# EXERCISE MATERIAL
***

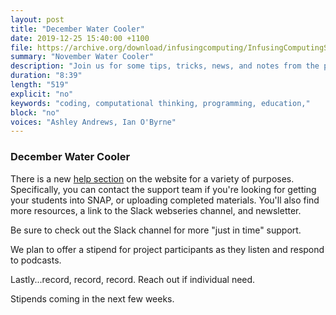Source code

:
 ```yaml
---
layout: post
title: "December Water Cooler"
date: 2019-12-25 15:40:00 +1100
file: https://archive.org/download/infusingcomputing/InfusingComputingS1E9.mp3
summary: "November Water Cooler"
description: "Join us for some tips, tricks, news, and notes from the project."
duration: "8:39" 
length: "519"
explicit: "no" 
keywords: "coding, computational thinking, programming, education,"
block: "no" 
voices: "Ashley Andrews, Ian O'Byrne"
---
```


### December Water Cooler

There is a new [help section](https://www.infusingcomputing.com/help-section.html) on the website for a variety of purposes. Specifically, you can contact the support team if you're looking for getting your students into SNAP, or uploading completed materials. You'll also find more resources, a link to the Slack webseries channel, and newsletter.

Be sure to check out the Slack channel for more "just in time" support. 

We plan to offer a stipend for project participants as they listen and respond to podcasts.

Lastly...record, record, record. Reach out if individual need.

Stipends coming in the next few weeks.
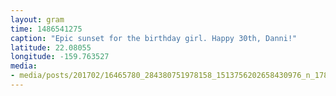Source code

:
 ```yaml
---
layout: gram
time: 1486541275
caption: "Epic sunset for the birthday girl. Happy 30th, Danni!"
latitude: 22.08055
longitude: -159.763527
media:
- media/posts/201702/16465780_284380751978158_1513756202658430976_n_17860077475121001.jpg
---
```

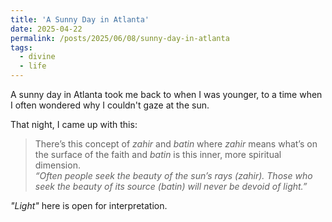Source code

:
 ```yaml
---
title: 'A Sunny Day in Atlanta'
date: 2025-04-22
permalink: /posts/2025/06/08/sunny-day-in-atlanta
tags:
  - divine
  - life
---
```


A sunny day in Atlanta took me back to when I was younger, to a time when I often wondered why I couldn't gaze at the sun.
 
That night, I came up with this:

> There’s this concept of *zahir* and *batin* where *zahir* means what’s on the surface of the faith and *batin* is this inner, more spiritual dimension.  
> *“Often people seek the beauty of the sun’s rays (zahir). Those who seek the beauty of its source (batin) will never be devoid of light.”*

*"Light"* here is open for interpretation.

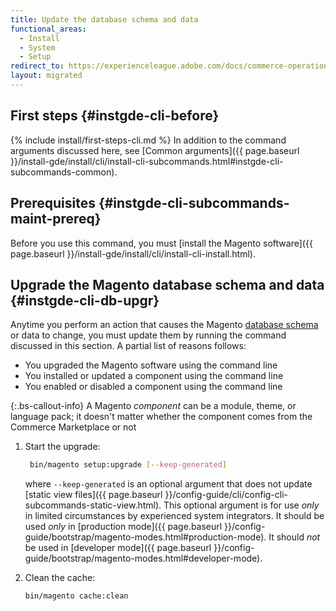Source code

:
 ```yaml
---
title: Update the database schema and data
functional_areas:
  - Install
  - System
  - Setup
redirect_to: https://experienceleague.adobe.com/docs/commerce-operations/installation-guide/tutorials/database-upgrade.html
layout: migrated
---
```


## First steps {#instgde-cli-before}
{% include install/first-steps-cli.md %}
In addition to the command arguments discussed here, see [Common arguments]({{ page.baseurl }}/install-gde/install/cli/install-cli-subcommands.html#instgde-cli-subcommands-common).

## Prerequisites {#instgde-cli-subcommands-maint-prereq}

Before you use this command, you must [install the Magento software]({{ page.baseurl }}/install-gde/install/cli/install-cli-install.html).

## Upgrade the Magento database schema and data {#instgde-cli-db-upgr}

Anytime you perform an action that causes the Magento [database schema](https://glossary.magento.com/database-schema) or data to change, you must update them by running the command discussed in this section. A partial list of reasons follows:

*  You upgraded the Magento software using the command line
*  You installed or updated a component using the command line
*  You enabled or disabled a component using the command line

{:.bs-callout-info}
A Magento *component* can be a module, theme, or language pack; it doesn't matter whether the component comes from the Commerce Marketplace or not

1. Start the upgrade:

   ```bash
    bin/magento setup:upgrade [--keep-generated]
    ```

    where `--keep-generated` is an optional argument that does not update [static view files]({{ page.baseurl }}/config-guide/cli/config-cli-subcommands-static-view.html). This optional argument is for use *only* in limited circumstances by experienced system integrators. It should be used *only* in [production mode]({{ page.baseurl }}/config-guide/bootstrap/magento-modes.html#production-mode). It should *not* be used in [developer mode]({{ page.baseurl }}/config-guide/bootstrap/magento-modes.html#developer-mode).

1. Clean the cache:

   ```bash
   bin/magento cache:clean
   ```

***

# TO DO
Go from the first line of the listing to the line holding "### December Water Cooler" and, please, transcribe those lines exactly, both included, with no pictures.

# SOLUTION FOR THIS PROBLEM
Source code

:
 ```yaml
---
layout: post
title: "December Water Cooler"
date: 2019-12-25 15:40:00 +1100
file: https://archive.org/download/infusingcomputing/InfusingComputingS1E9.mp3
summary: "November Water Cooler"
description: "Join us for some tips, tricks, news, and notes from the project."
duration: "8:39" 
length: "519"
explicit: "no" 
keywords: "coding, computational thinking, programming, education,"
block: "no" 
voices: "Ashley Andrews, Ian O'Byrne"
---
```


### December Water Cooler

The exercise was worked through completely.